Policiais federais durante fase da Operação Lava Jato.| Foto: Leonardo Benassatto/Futura Press/EStadão Conteúdo

A troca no comando da Superintendência da Polícia Federal no Rio de Janeiro, determinada na quinta-feira (15) pelo presidente Jair Bolsonaro, provocou um atrito da instituição com o Planalto – que já não é o primeiro desde o início do governo. O caso provocou reações, e policiais federais veem indícios de que a autonomia informal que a PF conquistou nos últimos anos vem sendo colocada em xeque.

O novo conflito de Jair Bolsonaro com a PF começou na quinta-feira, quando o presidente afirmou que vai exonerar o atual superintendente da Polícia Federal no Rio, Ricardo Saadi, por “questões de produtividade”.
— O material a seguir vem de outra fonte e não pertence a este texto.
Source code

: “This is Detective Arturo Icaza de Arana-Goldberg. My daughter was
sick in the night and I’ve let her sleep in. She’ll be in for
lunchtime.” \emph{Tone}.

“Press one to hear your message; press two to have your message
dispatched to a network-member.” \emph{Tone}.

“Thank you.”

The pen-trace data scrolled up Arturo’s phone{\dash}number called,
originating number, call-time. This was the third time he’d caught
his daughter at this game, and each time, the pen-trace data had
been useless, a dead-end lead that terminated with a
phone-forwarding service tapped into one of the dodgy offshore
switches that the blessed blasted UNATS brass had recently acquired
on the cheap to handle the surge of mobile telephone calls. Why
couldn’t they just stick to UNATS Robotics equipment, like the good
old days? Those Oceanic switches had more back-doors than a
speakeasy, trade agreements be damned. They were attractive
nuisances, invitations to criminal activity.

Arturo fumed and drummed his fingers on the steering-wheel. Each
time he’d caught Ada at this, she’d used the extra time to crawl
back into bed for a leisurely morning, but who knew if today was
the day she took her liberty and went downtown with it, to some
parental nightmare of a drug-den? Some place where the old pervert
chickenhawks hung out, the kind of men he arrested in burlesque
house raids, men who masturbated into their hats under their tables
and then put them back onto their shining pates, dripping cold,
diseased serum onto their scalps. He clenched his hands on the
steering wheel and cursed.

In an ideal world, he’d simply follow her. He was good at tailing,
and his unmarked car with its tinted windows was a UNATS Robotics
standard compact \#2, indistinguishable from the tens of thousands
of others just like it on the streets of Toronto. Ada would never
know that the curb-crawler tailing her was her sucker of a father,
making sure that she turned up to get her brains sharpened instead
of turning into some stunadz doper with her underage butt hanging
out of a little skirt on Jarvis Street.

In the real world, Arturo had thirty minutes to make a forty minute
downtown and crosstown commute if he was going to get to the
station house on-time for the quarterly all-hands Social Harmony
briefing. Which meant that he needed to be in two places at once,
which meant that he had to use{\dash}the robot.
Em nota, a Polícia Federal desmentiu o presidente e afirmou que a substituição de Saadi já estava prevista havia alguns meses. “O motivo da providência é o desejo manifestado, pelo próprio policial, de vir trabalhar em Brasília, não guardando qualquer relação com o desempenho do atual ocupante do cargo”, informou a PF.

Já o Sindicato dos Delegados de Polícia Federal no Estado de São Paulo (SINDPF-SP) reagiu de forma mais dura e disse que o presidente age com desrespeito e atenta contra a autonomia da Polícia Federal.

Ao jornal o Globo, o presidente da Associação dos Delegados da Polícia Federal (ADPF), Edvanir Paiva, disse achar a atitude de Bolsonaro estranha. “Foi uma surpresa o presidente ter dito que iria trocar. Não me lembro do último presidente que tenha falado de troca, até porque, em relação ao presidente, o cargo de superintendente da PF é de quatro escalão. Para nós, é um cargo muito importante, mas algo que sempre foi decidido pelo diretor geral”, disse. “A Polícia Federal é um órgão de Estado, não do governo dele. Ele pode indicar o diretor-geral, não os demais cargos internos”, defendeu Paiva.

Nesta sexta (16), Bolsonaro voltou a falar sobre o assunto. Explicou que não havia questionado a "falta de produtividade" de Ricardo Saadi. "Eu falei sobre produtividade, e não falta de produtividade", disse Bolsonaro, que arrematou que o delegado "vai produzir melhor em outro lugar". O presidente também deixou claro que dá liberdade para os ministros nomearem subordinados, mas que vai manter o poder de de vetar nomes. "Quem manda sou eu (...) Eu tenho poder de veto. Ou vou ser um presidente banana agora; cada um faz o que bem entende e tudo bem? Não."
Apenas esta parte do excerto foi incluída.